Dois recortes Doutrinários para a fundamentação da proposta de que se trabalhe abertamente temas e ações prol inclusão e defesa da diversidade no meio Espírita, considerando o fato que toda esta humanidade vive expiações e provas.

1 – Lei cristã de amor e fraternidade. Uma reflexão aprofundada nos remete à realidade de que bastava olhar para a máxima cristã para justificar ações de promoção humana, em todas as suas expressões e diversidade (diversidade que existe desde o começo da humanidade e parece estourar agora devido a facilidade com que os meios de comunicação integrou as gentes e as tornou conhecidas umas das outras):

“Amar a Deus acima de todas as coisas e o próximo como a si mesmo”, e acrescentando: aí estão a lei toda e os profetas.
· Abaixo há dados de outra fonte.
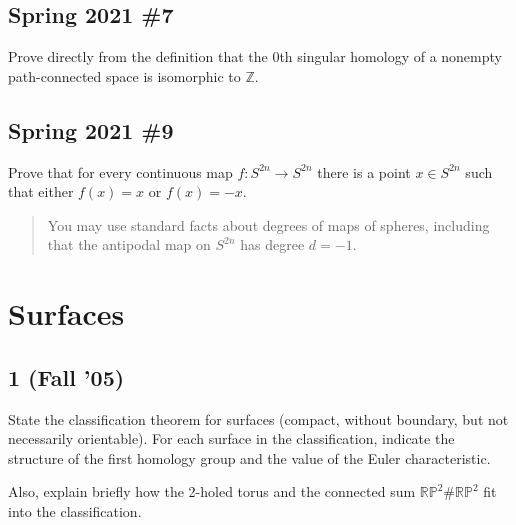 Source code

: \hypertarget{spring-2021-7}{%
\subsection{Spring 2021 \#7}\label{spring-2021-7}}

\begin{problem}[Spring 2021, 7]

Prove directly from the definition that the 0th singular homology of a
nonempty path-connected space is isomorphic to \({\mathbb{Z}}\).

\end{problem}

\hypertarget{spring-2021-9}{%
\subsection{Spring 2021 \#9}\label{spring-2021-9}}

\begin{problem}[Spring 2021, 9]

Prove that for every continuous map \(f: S^{2n} \to S^{2n}\) there is a
point \(x\in S^{2n}\) such that either \(f(x) = x\) or \(f(x) = -x\).

\begin{quote}
You may use standard facts about degrees of maps of spheres, including
that the antipodal map on \(S^{2n}\) has degree \(d=-1\).
\end{quote}

\end{problem}

\hypertarget{surfaces}{%
\section{Surfaces}\label{surfaces}}

\hypertarget{fall-05-3}{%
\subsection{1 (Fall '05)}\label{fall-05-3}}

State the classification theorem for surfaces (compact, without
boundary, but not necessarily orientable). For each surface in the
classification, indicate the structure of the first homology group and
the value of the Euler characteristic.

Also, explain briefly how the 2-holed torus and the connected sum
\({\mathbb{RP}}^2 \# {\mathbb{RP}}^2\) fit into the classification.

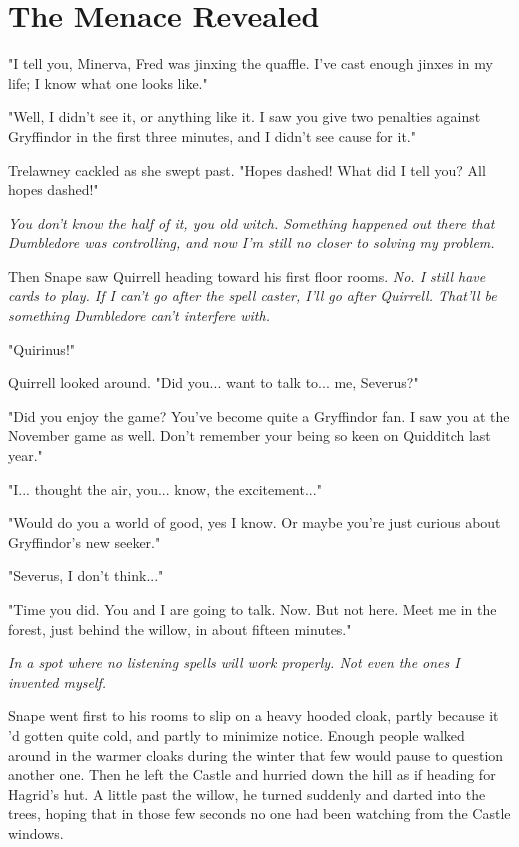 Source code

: 
\chapter{The Menace Revealed}

"I tell you, Minerva, Fred was jinxing the quaffle. I've cast enough jinxes in my life; I know what one looks like."

"Well, I didn't see it, or anything like it. I saw you give two penalties against Gryffindor in the first three minutes, and I didn't see cause for it."

Trelawney cackled as she swept past. "Hopes dashed! What did I tell you? All hopes dashed!"

\emph{You don't know the half of it, you old witch. Something happened out there that Dumbledore was controlling, and now I'm still no closer to solving my problem.}

Then Snape saw Quirrell heading toward his first floor rooms. \emph{No. I still have cards to play. If I can't go after the spell caster, I'll go after Quirrell. That'll be something Dumbledore can't interfere with.}

"Quirinus!"

Quirrell looked around. "Did you... want to talk to... me, Severus?"

"Did you enjoy the game? You've become quite a Gryffindor fan. I saw you at the November game as well. Don't remember your being so keen on Quidditch last year."

"I... thought the air, you... know, the excitement..."

"Would do you a world of good, yes I know. Or maybe you're just curious about Gryffindor's new seeker."

"Severus, I don't think..."

"Time you did. You and I are going to talk. Now. But not here. Meet me in the forest, just behind the willow, in about fifteen minutes."

\emph{In a spot where no listening spells will work properly. Not even the ones I invented myself.}

Snape went first to his rooms to slip on a heavy hooded cloak, partly because it 'd gotten quite cold, and partly to minimize notice. Enough people walked around in the warmer cloaks during the winter that few would pause to question another one. Then he left the Castle and hurried down the hill as if heading for Hagrid's hut. A little past the willow, he turned suddenly and darted into the trees, hoping that in those few seconds no one had been watching from the Castle windows.

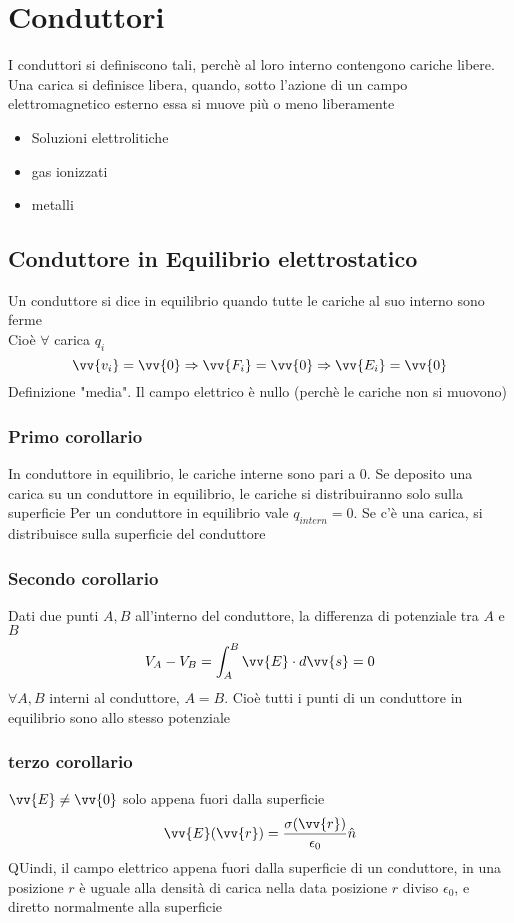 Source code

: \documentclass[a4paper]{report}
\begin{document}
  \section{Conduttori}
  I conduttori si definiscono tali, perchè al loro interno contengono cariche libere. Una carica si definisce libera, quando, sotto l'azione di un campo elettromagnetico esterno essa si muove più o meno liberamente
  \begin{itemize}
    \item Soluzioni elettrolitiche
      \item gas ionizzati
    \item metalli
  \end{itemize}

  \subsection{Conduttore in Equilibrio elettrostatico}
  Un conduttore si dice in equilibrio quando tutte le cariche al suo interno sono ferme\\
  Cioè $\forall$ carica $q_i$
  $$\vv{v_i} = \vv{0} \Rightarrow \vv{F_i} = \vv{0} \Rightarrow \vv{E_i} = \vv{0}$$
  Definizione "media". Il campo elettrico è nullo (perchè le cariche non si muovono)

  \subsubsection{Primo corollario}
  In conduttore in equilibrio, le cariche interne sono pari a $0$.
  Se deposito una carica su un conduttore in equilibrio, le cariche si distribuiranno solo sulla superficie
  Per un conduttore in equilibrio vale $q_{intern} =0$. Se c'è una carica, si distribuisce sulla superficie del conduttore
  \subsubsection{Secondo corollario}
  Dati due punti $A, B$ all'interno del conduttore, la differenza di potenziale tra $A$ e $B$
  $$V_A - V_B = \int_A^B \vv{E}\cdot d\vv{s}=0 $$
  $\forall A,B$ interni al conduttore, $A=B$. Cioè tutti i punti di un conduttore in equilibrio sono allo stesso potenziale
  \subsubsection{terzo corollario}
  \( \vv{E} \neq \vv{0} \) solo appena fuori dalla superficie
  $$ \vv{E}(\vv{r}) = \frac{\sigma(\vv{r})}{\epsilon_0} \hat{n} $$
  QUindi, il campo elettrico appena fuori dalla superficie di un conduttore, in una posizione $r$ è uguale alla densità di carica nella data posizione $r$ diviso $\epsilon_0$, e diretto normalmente alla superficie
\end{document}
Por estas palavras: “O céu e a Terra não passarão sem que tudo esteja cumprido até o último iota”, quis dizer Jesus ser necessário que a Lei de Deus tivesse cumprimento integral, isto é, fosse praticada na Terra inteira, em toda a sua pureza, com todas as suas ampliações e consequências. 
Efetivamente, de que serviria haver sido promulgada aquela lei, se ela devesse constituir privilégio de alguns homens, ou, ao menos, de um único povo? Sendo filhos de Deus todos os homens, todos, sem distinção nenhuma, são objeto da mesma solicitude (KARDEC, p.43)

2 - Trecho do Evangelho Segundo o espiritismo: Dever-se-á pôr termo às provas do próximo? 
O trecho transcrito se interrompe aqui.